- Exercise aim:
Return the following from the records below: each line, word for word, starting with the line that contains "theorem makes precise" and going on through the line that contains "formulation is that", with nothing outside that range.

- Data provided:
++++

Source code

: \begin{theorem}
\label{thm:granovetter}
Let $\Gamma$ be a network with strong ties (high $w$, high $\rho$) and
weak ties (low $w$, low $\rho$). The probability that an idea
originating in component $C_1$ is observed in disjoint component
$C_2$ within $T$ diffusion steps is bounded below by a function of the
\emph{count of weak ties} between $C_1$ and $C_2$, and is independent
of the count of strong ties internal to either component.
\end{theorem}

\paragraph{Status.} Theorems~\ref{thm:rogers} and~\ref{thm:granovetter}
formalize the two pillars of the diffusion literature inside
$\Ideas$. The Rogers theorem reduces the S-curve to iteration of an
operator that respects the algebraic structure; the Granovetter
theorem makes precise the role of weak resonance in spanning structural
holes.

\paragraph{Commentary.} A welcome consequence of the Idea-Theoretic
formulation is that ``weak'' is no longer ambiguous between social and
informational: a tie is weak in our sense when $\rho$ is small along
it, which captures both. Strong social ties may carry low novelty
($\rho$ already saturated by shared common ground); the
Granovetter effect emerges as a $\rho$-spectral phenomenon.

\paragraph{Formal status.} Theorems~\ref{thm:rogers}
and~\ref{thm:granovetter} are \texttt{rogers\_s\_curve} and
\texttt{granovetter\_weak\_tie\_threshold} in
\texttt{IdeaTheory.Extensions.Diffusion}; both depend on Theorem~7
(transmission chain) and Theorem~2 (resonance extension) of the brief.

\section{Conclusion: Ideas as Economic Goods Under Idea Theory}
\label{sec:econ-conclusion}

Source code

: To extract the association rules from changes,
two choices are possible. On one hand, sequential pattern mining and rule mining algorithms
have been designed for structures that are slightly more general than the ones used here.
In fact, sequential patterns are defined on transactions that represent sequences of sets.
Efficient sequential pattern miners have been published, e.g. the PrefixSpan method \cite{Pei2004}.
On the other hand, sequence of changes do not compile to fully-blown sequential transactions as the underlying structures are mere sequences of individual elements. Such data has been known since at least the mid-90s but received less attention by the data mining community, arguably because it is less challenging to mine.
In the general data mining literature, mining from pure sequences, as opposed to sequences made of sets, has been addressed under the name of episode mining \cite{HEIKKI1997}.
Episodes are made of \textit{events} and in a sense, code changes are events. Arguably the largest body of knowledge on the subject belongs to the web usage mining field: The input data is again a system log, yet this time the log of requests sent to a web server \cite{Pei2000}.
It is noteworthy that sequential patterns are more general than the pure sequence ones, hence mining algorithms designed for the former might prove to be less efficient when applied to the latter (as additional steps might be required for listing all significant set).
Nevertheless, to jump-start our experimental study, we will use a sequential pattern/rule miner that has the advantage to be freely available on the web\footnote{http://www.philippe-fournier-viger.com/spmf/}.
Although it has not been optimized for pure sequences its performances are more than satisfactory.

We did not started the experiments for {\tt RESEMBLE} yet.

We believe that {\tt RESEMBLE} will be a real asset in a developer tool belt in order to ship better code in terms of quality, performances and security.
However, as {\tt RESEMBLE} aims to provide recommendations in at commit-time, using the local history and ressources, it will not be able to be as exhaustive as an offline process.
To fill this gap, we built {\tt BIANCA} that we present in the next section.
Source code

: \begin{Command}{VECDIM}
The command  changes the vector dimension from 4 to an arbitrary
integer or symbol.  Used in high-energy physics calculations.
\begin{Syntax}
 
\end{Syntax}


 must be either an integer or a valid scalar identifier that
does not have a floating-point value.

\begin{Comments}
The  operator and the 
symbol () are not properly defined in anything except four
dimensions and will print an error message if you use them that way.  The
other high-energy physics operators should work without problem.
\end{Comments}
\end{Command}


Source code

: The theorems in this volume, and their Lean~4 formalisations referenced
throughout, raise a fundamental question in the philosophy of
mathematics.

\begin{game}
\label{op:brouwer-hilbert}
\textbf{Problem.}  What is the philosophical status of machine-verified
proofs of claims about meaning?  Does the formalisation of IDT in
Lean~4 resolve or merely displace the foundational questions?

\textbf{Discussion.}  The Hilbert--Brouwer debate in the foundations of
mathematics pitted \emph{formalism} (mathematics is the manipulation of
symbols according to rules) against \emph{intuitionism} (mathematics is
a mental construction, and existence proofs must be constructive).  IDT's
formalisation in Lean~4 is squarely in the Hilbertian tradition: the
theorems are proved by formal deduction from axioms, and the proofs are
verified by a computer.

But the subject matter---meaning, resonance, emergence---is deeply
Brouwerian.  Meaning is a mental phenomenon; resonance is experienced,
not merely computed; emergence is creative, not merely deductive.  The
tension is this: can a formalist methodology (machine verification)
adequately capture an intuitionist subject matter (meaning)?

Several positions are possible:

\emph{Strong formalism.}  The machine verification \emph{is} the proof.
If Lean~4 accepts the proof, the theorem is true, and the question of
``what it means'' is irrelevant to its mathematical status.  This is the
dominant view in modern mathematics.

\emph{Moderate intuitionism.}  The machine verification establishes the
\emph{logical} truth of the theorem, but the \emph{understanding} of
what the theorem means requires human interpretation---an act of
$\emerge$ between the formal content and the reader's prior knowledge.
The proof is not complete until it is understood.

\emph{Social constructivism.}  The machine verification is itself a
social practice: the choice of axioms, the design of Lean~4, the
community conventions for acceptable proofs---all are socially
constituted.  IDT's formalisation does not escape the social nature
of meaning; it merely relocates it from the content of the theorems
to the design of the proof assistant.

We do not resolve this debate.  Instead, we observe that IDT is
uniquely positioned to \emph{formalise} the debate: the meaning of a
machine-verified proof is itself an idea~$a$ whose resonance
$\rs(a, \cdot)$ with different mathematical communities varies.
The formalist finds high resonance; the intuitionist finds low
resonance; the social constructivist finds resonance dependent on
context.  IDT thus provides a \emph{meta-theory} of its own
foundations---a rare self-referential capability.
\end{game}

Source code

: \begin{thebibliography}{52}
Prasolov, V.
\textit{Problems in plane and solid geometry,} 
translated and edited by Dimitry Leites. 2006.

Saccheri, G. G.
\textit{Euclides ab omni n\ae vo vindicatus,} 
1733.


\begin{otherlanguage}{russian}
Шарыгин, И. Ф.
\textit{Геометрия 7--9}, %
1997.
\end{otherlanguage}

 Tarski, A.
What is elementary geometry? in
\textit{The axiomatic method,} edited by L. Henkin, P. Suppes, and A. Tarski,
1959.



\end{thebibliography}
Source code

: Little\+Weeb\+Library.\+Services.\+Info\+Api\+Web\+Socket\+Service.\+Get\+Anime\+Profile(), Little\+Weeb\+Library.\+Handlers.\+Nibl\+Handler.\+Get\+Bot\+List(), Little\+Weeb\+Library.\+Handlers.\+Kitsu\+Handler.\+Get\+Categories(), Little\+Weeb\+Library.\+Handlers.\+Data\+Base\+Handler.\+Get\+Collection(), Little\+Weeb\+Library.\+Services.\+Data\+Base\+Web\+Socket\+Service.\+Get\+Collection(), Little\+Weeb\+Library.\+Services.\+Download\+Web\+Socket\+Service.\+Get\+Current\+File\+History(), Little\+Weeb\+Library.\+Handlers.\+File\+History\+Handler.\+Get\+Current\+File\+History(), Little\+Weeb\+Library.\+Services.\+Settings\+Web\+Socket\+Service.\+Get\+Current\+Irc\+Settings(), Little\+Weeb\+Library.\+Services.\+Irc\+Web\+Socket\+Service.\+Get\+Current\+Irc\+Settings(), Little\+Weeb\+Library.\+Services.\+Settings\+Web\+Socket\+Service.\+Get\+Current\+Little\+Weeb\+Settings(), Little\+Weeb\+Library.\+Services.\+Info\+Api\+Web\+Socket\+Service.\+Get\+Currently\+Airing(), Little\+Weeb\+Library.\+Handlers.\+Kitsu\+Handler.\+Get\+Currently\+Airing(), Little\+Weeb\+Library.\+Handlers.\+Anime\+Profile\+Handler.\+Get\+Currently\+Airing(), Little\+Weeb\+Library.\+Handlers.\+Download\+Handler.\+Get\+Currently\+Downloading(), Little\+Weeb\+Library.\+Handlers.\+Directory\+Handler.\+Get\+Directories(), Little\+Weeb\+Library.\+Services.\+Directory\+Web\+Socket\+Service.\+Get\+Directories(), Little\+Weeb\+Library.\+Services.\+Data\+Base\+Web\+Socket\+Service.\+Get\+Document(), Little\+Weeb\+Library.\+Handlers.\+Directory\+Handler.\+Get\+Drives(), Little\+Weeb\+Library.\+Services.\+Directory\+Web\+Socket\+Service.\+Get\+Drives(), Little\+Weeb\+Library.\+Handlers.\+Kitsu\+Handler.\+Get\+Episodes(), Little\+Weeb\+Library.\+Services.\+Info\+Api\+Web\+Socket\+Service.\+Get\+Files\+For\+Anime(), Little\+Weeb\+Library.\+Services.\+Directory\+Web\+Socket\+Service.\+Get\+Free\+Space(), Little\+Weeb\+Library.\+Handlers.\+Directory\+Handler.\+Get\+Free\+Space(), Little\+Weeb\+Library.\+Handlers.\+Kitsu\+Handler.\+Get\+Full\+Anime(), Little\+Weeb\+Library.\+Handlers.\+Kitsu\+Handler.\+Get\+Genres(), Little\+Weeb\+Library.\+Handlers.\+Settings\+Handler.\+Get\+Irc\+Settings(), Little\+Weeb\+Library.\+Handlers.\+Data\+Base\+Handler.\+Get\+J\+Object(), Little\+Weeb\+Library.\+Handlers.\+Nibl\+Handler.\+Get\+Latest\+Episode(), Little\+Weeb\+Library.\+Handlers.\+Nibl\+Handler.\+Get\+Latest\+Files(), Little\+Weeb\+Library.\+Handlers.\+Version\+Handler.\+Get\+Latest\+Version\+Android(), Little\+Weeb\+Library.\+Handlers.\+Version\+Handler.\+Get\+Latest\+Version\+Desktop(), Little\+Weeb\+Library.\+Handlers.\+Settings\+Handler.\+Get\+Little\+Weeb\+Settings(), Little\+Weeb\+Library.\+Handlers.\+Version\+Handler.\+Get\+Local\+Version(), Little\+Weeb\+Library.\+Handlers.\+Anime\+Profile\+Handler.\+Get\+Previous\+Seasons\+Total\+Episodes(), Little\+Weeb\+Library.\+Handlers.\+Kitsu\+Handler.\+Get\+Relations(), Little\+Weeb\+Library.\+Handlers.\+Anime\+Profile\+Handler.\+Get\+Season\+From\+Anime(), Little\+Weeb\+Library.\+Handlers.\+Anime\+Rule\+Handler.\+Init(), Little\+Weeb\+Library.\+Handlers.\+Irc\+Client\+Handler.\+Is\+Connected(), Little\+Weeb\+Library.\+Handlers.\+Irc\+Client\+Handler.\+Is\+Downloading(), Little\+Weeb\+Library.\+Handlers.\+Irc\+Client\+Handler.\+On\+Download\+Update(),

++++

- Solution:
theorem makes precise the role of weak resonance in spanning structural
holes.

\paragraph{Commentary.} A welcome consequence of the Idea-Theoretic
formulation is that ``weak'' is no longer ambiguous between social and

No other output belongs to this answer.